Snoop Dogg could be carrying the torch for what is possible when independent musicians hit major labels. He and other Web3 denizens have brought awareness to how creators and owners can benefit in the ecosystem with future listen-and-earn rewards through music NFTs.
Although music NFTs have not seen the same rise as proof-of-profile (PFP) NFTs, there have been increased developments in their utility and functionality beyond just serving as audio files. The infrastructure of Web3 and blockchain has unlocked and revolutionized the industry of the creator economy.
Creator economies are built for Web3
Web3 is the next iteration of the internet, and while it may be hard to define, the sector favors creatives and creators. Since the infrastructure of Web3 is built on the blockchain, artists desire a certain level of autonomy and transparency. Web3 strays away from the Web2 ideals of Big Tech platforms governing, managing and owning data. It also enables users to own and potentially profit from their creations.
“What I found in my pursuit of continued creative autonomy in web3 last year was freedom and the ability to exhale for the first time in a long time. It’s been a nonstop rollercoaster of ideation, creation and execution.”— cdixon.eth (@cdixon) January 7, 2022
While YouTube pioneered a new way for users to create, present and distribute content, platforms are now integrating Web3 features of ownership into their models. Web3 aims to democratize data creation and distribution through smart contracts, royalties and various revenue streams.
The notion of ownership in Web3 benefits both the creator and their communities because of provenance. Given that content licensing can be captured on blockchain networks, the goal is for the days when creative works would get persistently pirated to be long behind us.
Web3 began rearing its head with the boom of NFTs and impacted numerous sectors. Beyond visual arts and music, blockchain and Web3 have found their way into gaming, influencing its key players. Ryan Watt resigned as head of gaming at YouTube and has transitioned into blockchain gaming and Web3, currently working as CEO of Polygon Studios.
As blockchain gaming becomes widely more adopted, the convergence of the creator and streamer will become more prevalent. With more projects in development, there is an increased need for content to be created and developed to draw in new users and keep existing members engaged. Web3 is steadily beginning to change not only who is engaging and participating with content but how content creation itself is made possible.
Creators are no longer pinned down in one sector in Web3, as made evident by Snoop Dogg and his partnership with FaZe Clan.
Creators, streamers and gamers will no longer rely on platforms like YouTube or Twitch to monetize their content; instead, they can be supported directly on decentralized, Web3 native platforms.
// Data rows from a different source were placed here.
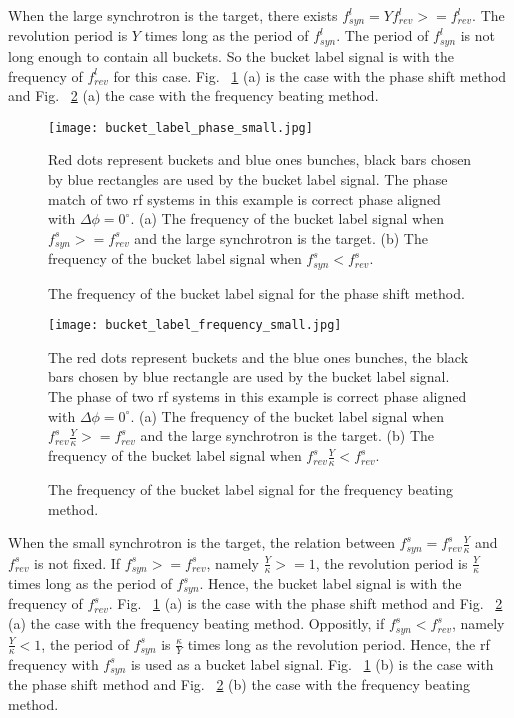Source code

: When the large synchrotron is the target, there exists $f_{\mathit{syn}}^{l}=Yf_{\mathit{rev}}^{l}>=f_{\mathit{rev}}^{l}$. The revolution period is $Y$ times long as the period of $f_{\mathit{syn}}^{l}$. The period of $f_{\mathit{syn}}^{l}$ is not long enough to contain all buckets. So the bucket label signal is with the frequency of $f_{\mathit{rev}}^{l}$ for this case. Fig. ~\ref{bucket_label_phase_small} (a) is the case with the phase shift method and Fig. ~\ref{bucket_label_frequency_small} (a) the case with the frequency beating method. 
\begin{figure}[!htb]
   \centering   
   \texttt{[image: bucket\_label\_phase\_small.jpg]}
   \caption{The frequency of the bucket label signal for the phase shift method.}{Red dots represent buckets and blue ones bunches, black bars chosen by blue rectangles are used by the bucket label signal. The phase match of two rf systems in this example is correct phase aligned with $\Delta\phi=0^\circ$. (a) The frequency of the bucket label signal when $f_{\mathit{syn}}^{s}>=f_{\mathit{rev}}^{s}$ and the large synchrotron is the target. (b) The frequency of the bucket label signal when $f_{\mathit{syn}}^{s}<f_{\mathit{rev}}^{s}$.}
   \label{bucket_label_phase_small}
\end{figure}
\begin{figure}[!htb]
   \centering   
   \texttt{[image: bucket\_label\_frequency\_small.jpg]}
   \caption{The frequency of the bucket label signal for the frequency beating method.}{The red dots represent buckets and the blue ones bunches, the black bars chosen by blue rectangle are used by the bucket label signal. The phase of two rf systems in this example is correct phase aligned with $\Delta\phi=0^\circ$. (a) The frequency of the bucket label signal when $f_{\mathit{rev}}^{s}\frac{Y}{\kappa}>=f_{\mathit{rev}}^{s}$ and the large synchrotron is the target. (b) The frequency of the bucket label signal when $f_{\mathit{rev}}^{s}\frac{Y}{\kappa}<f_{\mathit{rev}}^{s}$.}
   \label{bucket_label_frequency_small}
\end{figure}

When the small synchrotron is the target, the relation between $f_{\mathit{syn}}^{s}=f_{\mathit{rev}}^{s}\frac{Y}{\kappa}$ and $f_{\mathit{rev}}^{s}$ is not fixed. If $f_{\mathit{syn}}^{s}>=f_{\mathit{rev}}^{s}$, namely $\frac{Y}{\kappa}>=1$, the revolution period is $\frac{Y}{\kappa}$ times long as the period of $f_{\mathit{syn}}^{s}$. Hence, the bucket label signal is with the frequency of $f_{\mathit{rev}}^{s}$. Fig. ~\ref{bucket_label_phase_small} (a) is the case with the phase shift method and Fig. ~\ref{bucket_label_frequency_small} (a) the case with the frequency beating method. Oppositly,  if $f_{\mathit{syn}}^{s}<f_{\mathit{rev}}^{s}$, namely $\frac{Y}{\kappa}<1$, the period of $f_{\mathit{syn}}^{s}$ is $\frac{\kappa}{Y}$ times long as the revolution period. Hence, the rf frequency with $f_{\mathit{syn}}^{s}$ is used as a bucket label signal. Fig. ~\ref{bucket_label_phase_small} (b) is the case with the phase shift method and Fig. ~\ref{bucket_label_frequency_small} (b) the case with the frequency beating method.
Artists are taking advantage of the decentralized element of Web3, beyond its monetary benefit, and utilizing the technology for the greater good. Take, for example, Russian activist group Pussy Riot, which is using its platform for philanthropic efforts via UkraineDAO. In this way, Web3 can facilitate civic engagement and action without the usual red tape.
Web3 has only recently reached the media’s vernacular and is already leading to drastic pivots in various industries. As one of the earlier adopters of Web3, Snoop Dogg could very well be trailblazing the way for other creators to follow.